Task brief ▸
Search term "implies": copy each line of the data containing it.

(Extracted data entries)
===============
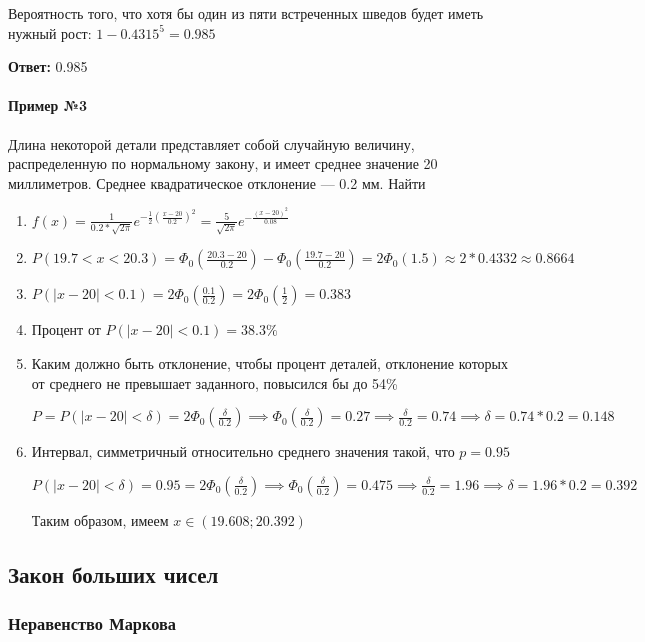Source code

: \documentclass{article}
\begin{document}
Вероятность того, что хотя бы один из пяти встреченных шведов будет иметь нужный рост: $1 - 0.4315^5 = 0.985$

\textbf{Ответ:} 0.985

\paragraph{Пример №3}

Длина некоторой детали представляет собой случайную величину, распределенную по нормальному закону, и имеет среднее значение 20 миллиметров. Среднее квадратическое отклонение — 0.2 мм. Найти

\begin{enumerate}
    \item $f(x) = \frac{1}{0.2 * \sqrt{2\pi}} e^{-\frac{1}{2} (\frac{x - 20}{0.2})^2} = \frac{5}{\sqrt{2 \pi}} e^{-\frac{(x - 20)^2}{0.08}}$
    \item $P(19.7 < x < 20.3) = \Phi_0 (\frac{20.3 - 20}{0.2}) - \Phi_0 (\frac{19.7 - 20}{0.2}) = 2 \Phi_0(1.5) \approx 2 * 0.4332 \approx 0.8664$
    \item $P(|x - 20| < 0.1) = 2 \Phi_0 (\frac{0.1}{0.2}) = 2 \Phi_0 (\frac{1}{2}) = 0.383$
    \item Процент от $P(|x - 20| < 0.1) = 38.3\%$
    \item Каким должно быть отклонение, чтобы процент деталей, отклонение которых от среднего не превышает заданного, повысился бы до 54\%

    $P = P(|x - 20| < \delta) = 2 \Phi_0 (\frac{\delta}{0.2}) \implies \Phi_0 (\frac{\delta}{0.2}) = 0.27 \implies \frac{\delta}{0.2} = 0.74 \implies \delta = 0.74 * 0.2 = 0.148$
    \item Интервал, симметричный относительно среднего значения такой, что $p = 0.95$
    
    $P(|x - 20| < \delta) = 0.95 = 2 \Phi_0 (\frac{\delta}{0.2}) \implies \Phi_0 (\frac{\delta}{0.2}) = 0.475 \implies \frac{\delta}{0.2} = 1.96 \implies \delta = 1.96 * 0.2 = 0.392$

    Таким образом, имеем $x \in (19.608; 20.392)$
\end{enumerate}

\subsection{Закон больших чисел}

\subsubsection{Неравенство Маркова}
\end{document}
===============
Task solution ▸
    $P = P(|x - 20| < \delta) = 2 \Phi_0 (\frac{\delta}{0.2}) \implies \Phi_0 (\frac{\delta}{0.2}) = 0.27 \implies \frac{\delta}{0.2} = 0.74 \implies \delta = 0.74 * 0.2 = 0.148$
    $P(|x - 20| < \delta) = 0.95 = 2 \Phi_0 (\frac{\delta}{0.2}) \implies \Phi_0 (\frac{\delta}{0.2}) = 0.475 \implies \frac{\delta}{0.2} = 1.96 \implies \delta = 1.96 * 0.2 = 0.392$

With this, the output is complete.